▶ _TRY IT_
The lines you return must be all those in the data that hold the string "align".

▶ _RECORD EXCERPTS_
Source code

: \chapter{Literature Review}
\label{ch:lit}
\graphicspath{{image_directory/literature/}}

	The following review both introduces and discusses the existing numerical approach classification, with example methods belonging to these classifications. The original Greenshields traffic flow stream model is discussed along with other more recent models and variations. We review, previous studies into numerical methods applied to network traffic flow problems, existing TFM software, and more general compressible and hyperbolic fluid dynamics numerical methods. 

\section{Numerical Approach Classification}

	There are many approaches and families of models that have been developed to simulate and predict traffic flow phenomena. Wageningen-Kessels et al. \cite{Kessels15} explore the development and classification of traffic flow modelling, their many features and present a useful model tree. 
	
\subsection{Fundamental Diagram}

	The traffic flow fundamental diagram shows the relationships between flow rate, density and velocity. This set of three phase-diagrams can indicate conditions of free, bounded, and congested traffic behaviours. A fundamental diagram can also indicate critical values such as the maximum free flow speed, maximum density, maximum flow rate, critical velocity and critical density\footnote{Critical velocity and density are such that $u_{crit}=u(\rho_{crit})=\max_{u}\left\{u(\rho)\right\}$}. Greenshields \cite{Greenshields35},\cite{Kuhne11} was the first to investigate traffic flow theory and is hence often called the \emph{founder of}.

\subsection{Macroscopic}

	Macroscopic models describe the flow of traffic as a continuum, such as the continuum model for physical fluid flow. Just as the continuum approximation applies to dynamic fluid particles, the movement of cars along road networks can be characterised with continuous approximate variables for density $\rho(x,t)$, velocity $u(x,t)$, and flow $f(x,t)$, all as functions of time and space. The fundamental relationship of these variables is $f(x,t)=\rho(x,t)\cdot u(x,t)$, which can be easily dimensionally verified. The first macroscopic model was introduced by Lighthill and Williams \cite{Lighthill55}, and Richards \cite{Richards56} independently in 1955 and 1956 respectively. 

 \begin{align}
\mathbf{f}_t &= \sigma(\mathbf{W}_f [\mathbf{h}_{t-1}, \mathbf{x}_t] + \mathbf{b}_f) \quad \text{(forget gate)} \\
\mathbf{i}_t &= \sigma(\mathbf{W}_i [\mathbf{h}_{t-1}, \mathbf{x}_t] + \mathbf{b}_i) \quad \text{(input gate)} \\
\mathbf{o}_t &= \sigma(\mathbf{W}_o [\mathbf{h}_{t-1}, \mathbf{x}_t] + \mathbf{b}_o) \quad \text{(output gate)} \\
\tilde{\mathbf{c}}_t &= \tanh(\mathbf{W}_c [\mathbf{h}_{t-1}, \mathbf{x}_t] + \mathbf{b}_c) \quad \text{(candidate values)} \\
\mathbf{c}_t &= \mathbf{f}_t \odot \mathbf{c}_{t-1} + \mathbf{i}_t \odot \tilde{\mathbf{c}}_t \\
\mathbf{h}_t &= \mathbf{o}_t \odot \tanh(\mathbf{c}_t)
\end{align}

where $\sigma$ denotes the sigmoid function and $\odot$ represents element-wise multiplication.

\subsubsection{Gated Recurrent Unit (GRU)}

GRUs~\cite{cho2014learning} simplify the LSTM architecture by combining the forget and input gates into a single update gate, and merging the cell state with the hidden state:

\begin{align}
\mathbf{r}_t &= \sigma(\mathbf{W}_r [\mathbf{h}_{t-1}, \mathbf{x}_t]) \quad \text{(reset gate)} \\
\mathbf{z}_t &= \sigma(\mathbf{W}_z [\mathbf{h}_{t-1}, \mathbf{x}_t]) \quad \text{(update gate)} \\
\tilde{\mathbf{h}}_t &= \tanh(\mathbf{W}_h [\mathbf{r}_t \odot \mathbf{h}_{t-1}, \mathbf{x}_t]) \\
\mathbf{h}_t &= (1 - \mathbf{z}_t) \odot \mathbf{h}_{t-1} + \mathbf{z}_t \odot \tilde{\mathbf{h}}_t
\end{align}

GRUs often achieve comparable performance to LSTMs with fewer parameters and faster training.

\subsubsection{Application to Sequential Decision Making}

▶ _RESULT FOR THIS EXERCISE_
 \begin{align}
\end{align}
\begin{align}
\end{align}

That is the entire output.